Stored data entries:
================================

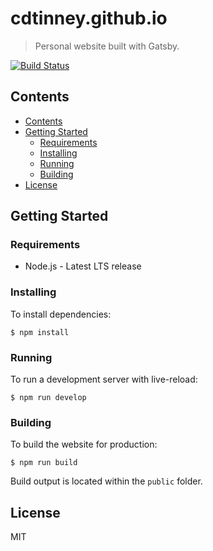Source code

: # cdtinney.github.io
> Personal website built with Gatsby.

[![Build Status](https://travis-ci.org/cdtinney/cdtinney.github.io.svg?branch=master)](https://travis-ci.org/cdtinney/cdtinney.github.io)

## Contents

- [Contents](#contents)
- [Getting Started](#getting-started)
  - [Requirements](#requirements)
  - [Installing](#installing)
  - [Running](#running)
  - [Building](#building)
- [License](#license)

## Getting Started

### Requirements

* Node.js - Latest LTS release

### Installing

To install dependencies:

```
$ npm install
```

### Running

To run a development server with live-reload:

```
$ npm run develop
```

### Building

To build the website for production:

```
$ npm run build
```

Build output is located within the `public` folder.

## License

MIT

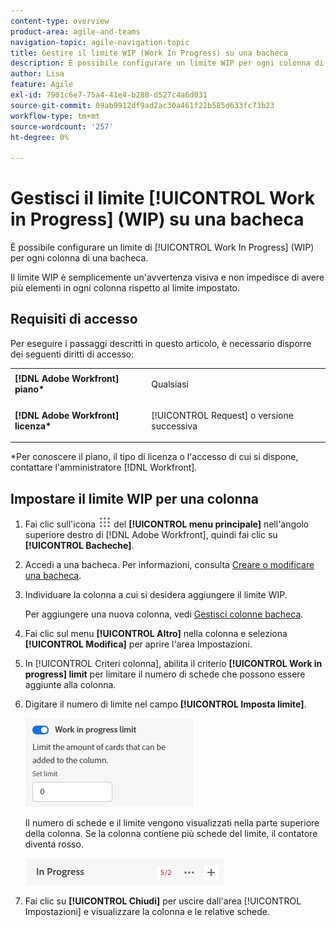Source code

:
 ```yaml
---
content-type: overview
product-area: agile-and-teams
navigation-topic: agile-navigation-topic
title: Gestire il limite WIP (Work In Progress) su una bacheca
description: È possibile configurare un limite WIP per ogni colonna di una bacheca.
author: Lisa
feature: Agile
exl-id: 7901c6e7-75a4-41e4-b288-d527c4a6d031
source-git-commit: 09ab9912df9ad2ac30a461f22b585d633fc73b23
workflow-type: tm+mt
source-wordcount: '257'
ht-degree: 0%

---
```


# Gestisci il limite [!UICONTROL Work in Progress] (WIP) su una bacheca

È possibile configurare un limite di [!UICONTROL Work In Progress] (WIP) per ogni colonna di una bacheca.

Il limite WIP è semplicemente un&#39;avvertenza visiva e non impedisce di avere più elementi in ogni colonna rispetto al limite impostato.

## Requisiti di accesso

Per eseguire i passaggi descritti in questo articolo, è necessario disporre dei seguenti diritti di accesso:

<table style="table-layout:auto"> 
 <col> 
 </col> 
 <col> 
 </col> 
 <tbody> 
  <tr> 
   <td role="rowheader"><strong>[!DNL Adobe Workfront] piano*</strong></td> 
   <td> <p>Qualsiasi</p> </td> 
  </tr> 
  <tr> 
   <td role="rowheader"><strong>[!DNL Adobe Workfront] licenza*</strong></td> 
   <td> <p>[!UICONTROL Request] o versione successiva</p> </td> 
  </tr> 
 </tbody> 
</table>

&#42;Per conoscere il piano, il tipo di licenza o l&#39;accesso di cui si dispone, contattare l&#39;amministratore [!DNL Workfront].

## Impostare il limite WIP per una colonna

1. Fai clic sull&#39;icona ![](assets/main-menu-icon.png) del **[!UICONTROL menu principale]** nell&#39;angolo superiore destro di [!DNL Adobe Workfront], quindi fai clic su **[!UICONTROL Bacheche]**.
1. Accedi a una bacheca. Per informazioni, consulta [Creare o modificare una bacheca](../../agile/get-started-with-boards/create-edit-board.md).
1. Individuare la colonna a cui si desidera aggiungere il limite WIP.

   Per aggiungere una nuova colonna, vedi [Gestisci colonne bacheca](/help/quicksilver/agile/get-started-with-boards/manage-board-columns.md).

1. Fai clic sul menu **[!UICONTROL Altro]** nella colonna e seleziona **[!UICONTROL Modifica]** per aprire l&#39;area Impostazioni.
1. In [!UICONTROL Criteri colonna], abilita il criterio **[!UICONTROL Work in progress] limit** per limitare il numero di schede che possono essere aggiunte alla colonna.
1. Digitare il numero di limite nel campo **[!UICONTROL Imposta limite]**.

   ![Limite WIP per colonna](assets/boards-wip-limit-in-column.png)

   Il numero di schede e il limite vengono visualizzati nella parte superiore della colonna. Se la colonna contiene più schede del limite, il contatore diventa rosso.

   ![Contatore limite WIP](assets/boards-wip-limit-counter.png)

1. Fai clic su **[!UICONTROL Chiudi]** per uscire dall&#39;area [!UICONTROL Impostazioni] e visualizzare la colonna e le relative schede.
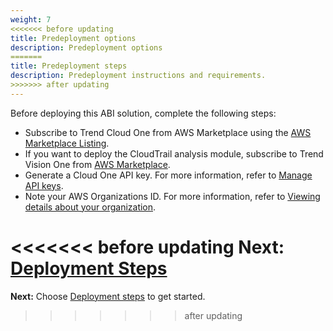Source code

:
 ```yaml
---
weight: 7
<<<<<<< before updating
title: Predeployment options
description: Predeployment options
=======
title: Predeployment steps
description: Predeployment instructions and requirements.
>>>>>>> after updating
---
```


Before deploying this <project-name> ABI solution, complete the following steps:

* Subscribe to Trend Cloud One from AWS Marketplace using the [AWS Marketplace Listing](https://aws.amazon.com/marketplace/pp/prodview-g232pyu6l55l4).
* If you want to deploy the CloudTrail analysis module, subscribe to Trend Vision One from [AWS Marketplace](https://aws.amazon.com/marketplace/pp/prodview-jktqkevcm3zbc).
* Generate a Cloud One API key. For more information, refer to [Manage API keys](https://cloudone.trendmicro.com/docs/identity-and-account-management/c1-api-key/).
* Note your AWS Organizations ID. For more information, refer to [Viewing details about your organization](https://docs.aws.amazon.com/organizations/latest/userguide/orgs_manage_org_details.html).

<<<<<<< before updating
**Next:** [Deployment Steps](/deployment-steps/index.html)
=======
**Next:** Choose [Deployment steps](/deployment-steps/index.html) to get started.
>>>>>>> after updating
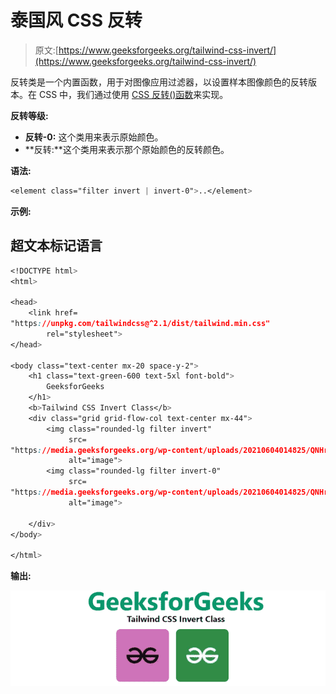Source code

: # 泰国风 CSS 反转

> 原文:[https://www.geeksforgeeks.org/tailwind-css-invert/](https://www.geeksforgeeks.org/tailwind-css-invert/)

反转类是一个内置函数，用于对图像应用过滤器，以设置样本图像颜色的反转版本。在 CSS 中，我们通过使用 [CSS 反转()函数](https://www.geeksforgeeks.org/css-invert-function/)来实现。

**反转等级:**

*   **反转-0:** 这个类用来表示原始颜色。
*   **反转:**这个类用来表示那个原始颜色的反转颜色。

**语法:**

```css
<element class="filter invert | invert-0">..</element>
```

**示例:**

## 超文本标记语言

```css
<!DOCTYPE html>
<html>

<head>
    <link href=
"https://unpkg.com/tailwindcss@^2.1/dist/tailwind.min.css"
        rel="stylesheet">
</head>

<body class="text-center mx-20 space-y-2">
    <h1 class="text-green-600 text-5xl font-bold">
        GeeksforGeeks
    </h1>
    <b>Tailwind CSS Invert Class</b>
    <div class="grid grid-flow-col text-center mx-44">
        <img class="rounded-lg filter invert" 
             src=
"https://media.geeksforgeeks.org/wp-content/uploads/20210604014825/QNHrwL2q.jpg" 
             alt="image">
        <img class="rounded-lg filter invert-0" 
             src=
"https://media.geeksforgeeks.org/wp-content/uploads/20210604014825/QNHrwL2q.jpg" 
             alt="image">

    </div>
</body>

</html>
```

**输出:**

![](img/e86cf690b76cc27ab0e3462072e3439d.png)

================================

WHAT YOU NEED TO DO — Please report how many lines in the records contain the string "Installing", and write nothing besides that number.

SOLUTION FOR THIS EXERCISE — 2